- [Activity]: Wherever the string "help" appears in the records, return the line that holds it.

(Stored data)
+---+

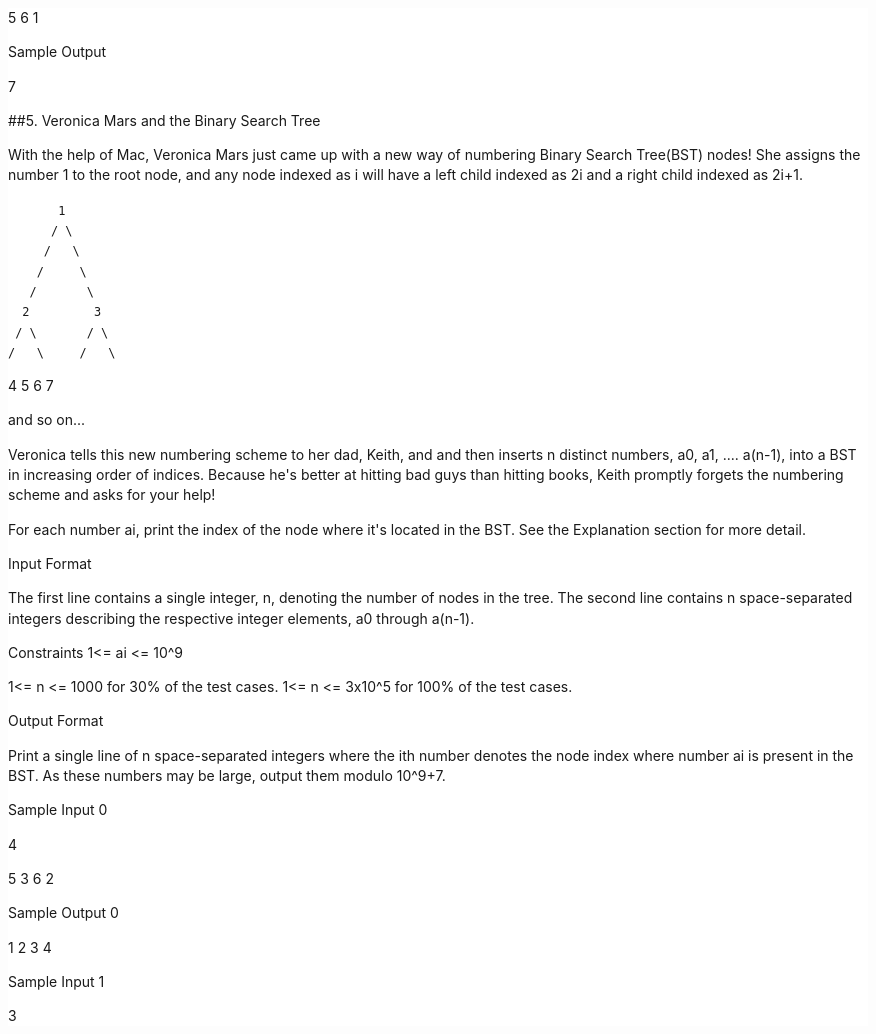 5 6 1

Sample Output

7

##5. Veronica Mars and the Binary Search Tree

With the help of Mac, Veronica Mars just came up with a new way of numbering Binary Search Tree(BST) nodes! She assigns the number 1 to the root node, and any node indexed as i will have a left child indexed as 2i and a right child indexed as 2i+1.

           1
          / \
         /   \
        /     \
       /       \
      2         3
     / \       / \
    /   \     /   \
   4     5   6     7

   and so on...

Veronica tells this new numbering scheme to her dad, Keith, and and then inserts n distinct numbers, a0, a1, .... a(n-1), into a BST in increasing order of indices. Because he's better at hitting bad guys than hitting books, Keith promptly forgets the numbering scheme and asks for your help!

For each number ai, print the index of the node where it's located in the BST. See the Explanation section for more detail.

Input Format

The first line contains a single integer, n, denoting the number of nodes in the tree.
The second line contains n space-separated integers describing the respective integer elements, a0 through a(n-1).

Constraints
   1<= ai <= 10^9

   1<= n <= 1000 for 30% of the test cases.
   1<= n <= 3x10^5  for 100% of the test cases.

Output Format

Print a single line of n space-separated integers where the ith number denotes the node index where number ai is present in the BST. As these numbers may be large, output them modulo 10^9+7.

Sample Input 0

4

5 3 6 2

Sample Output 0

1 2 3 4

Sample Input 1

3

+---+

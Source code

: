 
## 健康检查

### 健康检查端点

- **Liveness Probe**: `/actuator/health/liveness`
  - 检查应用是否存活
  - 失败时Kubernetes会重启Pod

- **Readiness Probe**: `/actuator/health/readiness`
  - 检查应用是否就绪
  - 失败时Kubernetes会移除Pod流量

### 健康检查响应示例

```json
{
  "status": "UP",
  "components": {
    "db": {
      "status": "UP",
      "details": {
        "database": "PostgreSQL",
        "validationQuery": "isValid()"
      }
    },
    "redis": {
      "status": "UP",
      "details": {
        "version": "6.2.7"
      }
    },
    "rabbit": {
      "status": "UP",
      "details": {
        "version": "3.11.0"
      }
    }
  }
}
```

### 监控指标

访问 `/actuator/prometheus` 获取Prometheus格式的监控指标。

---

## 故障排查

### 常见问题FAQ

+---+

- [Finished exercise]:
With the help of Mac, Veronica Mars just came up with a new way of numbering Binary Search Tree(BST) nodes! She assigns the number 1 to the root node, and any node indexed as i will have a left child indexed as 2i and a right child indexed as 2i+1.
Veronica tells this new numbering scheme to her dad, Keith, and and then inserts n distinct numbers, a0, a1, .... a(n-1), into a BST in increasing order of indices. Because he's better at hitting bad guys than hitting books, Keith promptly forgets the numbering scheme and asks for your help!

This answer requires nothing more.